ハーレム=中高一貫男子校論

東京や神奈川から高校時代の友人が来た。怒濤の二日間であった。さきおととい、スキーによる全身の筋肉痛のためにぼんやりしていたら「明日行くから」というメールがあり、寝て起きたらもう二人が来ていた。

彼らは王将で餃子を食ってからひたすらゲームゲームゲーム。僕がバイトに行ってる間もゲームゲームゲーム。36時間に渡ってゲームゲームゲーム。朝の三時にラスボスの一面前にしてドンキーコングのデータ消滅というオチつき。セーブデータ消えた瞬間の3人の沈黙と落ち着き。結局京都まで来たのに彼らは何もせずに、何かしたかと言ったら「ドンキーコングはなぜ全裸にネクタイという出で立ちなのか、カウンターカルチャーなのか、何に対して反抗しているのか、全裸で」という議論をしたくらいで、さしあたり答えも出さずに帰っていった。

高校時代の友人との会話はただひたすらに「disり」である。けなし文化。人を笑わすために人をけなすし、笑わそうとする発言に笑ったら負け、笑わされないように相手の笑いを潰す潰す。一見すると冷たい土壌から生まれる笑いは永久凍土を突き抜けてきただけあって、温かいエネルギーを持っている。それが楽しい。ヒップでホップな文化である。

思い出話も全般的に「アイツださかったな」みたいな「disり」が基本。次第にdisrespect の対象はテレビの向こう、ゲームの中、店のポスターや街並み、世の中の全てに波及していく。この強烈な「disり」文化はついていけない人には全くついていけないものであると同時に、ハーレム(トルコじゃなくてニューヨークの方のね)かもしくは私立の中高一貫男子校のような場所でしか成立しえないものでもあろう。

ハーレムと中高一貫男子校には通底するものがある。それが今日の結論である。

中高一貫の生徒には少なからず世の中に対する斜に構えた眼差しがあると思う。小学校まではそれなりに勉強ができるだけで、クラスの中でも中心近くにいる事ができた、文化の発生源になる事ができた、文化を決める事が来たが、入試によって選抜された集団のなかでは勉強ができるというだけでは集団の中で頭一つ飛び出す事ができない。かといって、スポーツなどで筋肉自慢しても校内では一番かもしれないが、その辺の高校のやつらには到底かなわない。そこで重要になっていくのが「言葉」と「音楽」である。無形的な方向にむかうのが前者であり、もてあます時間でもって技術の鍛錬という肉体的な修行に向かうのが後者である。どれだけおもしろい事を言うか、どれだけ新規的なことが言えるか、周りのヤツらの目から鱗をはぐような発言ができるか。どれだけうまくギターが弾けるか。ドラムが叩けるか。もともと勉強やお稽古によって手中にあった教養がそのために利用されていく。だから決まって私立の中高一貫では「バンド」を組むのが流行るのだろうし、独自の「言葉」を編み出すための思考が善くも悪くも世の中に対する斜に構えた眼差しにつながってゆくのであろう。

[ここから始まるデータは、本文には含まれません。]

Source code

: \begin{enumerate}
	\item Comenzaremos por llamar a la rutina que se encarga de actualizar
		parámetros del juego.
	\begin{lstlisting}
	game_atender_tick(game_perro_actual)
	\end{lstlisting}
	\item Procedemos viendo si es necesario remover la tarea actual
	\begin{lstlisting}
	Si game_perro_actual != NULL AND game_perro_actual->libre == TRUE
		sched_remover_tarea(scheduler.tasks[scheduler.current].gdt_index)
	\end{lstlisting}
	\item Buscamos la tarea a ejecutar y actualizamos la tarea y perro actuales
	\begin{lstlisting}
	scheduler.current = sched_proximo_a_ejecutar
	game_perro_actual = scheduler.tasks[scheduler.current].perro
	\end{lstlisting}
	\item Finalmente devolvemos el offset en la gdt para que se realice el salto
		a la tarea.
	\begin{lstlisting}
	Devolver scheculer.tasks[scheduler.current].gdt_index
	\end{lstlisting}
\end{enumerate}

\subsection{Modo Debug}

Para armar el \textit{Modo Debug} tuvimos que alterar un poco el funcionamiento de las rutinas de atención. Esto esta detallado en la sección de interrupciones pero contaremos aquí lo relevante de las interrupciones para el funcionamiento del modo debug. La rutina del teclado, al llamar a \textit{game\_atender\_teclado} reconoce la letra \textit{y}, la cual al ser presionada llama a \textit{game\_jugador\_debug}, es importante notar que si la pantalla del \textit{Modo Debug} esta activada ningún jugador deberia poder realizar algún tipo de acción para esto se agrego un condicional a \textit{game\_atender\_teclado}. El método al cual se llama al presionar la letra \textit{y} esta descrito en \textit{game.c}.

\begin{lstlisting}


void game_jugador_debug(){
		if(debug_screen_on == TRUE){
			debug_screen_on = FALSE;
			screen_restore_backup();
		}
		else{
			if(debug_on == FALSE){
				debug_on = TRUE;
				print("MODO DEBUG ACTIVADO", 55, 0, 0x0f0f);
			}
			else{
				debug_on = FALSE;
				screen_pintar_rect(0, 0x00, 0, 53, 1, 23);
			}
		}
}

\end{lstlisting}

そして、女子というストッパーがいない男子校という環境がもたらす無鉄砲さ、ハメを外さずにはいられない雰囲気が自体を和やかでない方向に追いやってゆく。何に対してもケチを付けて笑って楽しんでやろうという「disり」文化の発生である。disられることに対して免疫のない人間や、disりをdisりでかぶせられない人間、自分の言葉を持たない人間、つまり対象をdisれない人間は次々に脱落してゆく。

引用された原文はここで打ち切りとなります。